Dedos entrelazados, miradas de complicidad y pasión. Agarraba las sábanas con todas mis fuerzas, quería vivir aquel momento como nunca, besarle, apretarle sin mediar palabra. Cerraba los ojos sin pensar en nada más, simplemente, dejándome llevar. No debíamos hablar, sería nuestro secreto. Como si dos niños inocentes estuvieran haciendo algo prohibido y debieran mantenerlo en secreto. Entre risas los besos no cesaban. La felicidad se concentraba en aquel paréntesis en nuestras vidas, en una burbuja, en aquel dormitorio que conocíamos a la perfección, al igual que su cara, su torso… Un momento que no debía ser contado.

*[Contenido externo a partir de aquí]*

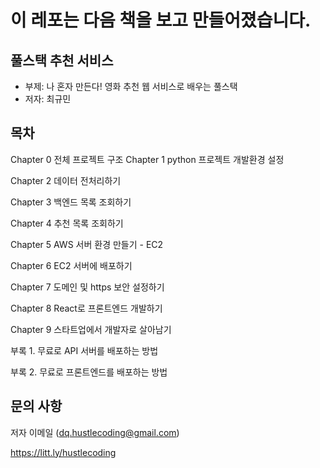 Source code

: # 이 레포는 다음 책을 보고 만들어졌습니다.

## 풀스택 추천 서비스

- 부제: 나 혼자 만든다! 영화 추천 웹 서비스로 배우는 풀스택
- 저자: 최규민


## 목차

Chapter 0 전체 프로젝트 구조
Chapter 1 python 프로젝트 개발환경 설정

Chapter 2 데이터 전처리하기

Chapter 3 백엔드 목록 조회하기

Chapter 4 추천 목록 조회하기

Chapter 5 AWS 서버 환경 만들기 - EC2

Chapter 6 EC2 서버에 배포하기

Chapter 7 도메인 및 https 보안 설정하기

Chapter 8 React로 프론트엔드 개발하기

Chapter 9 스타트업에서 개발자로 살아남기

부록 1. 무료로 API 서버를 배포하는 방법

부록 2. 무료로 프론트엔드를 배포하는 방법

## 문의 사항

저자 이메일 (dq.hustlecoding@gmail.com)

https://litt.ly/hustlecoding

Reconocía su cuerpo a pesar del tiempo que hacía que no nos veíamos y él sabía cómo hacerme disfrutar, también yo a él. En ese momento no nos importaba lo que era correcto y lo que no, todo lo demás sobraba.Estábamos solos. Él y yo.  Recuerdo su sonrisa, su mirada, el amor que aún no había desaparecido entre nosotros, la ternura con la que me tocaba, con la que me sonreía. No había cabida para nada más en aquella habitación. Un rincón encantado que tantos años atrás habíamos disfrutado juntos, pero esta vez era diferente. Esta vez no era como siempre. Era especial. Sabíamos que teníamos que volver a nuestra nueva realidad, una realidad en la que nunca había reparado antes pues prefería no imaginarme en una situación distinta, pues él ya no estaba en ella.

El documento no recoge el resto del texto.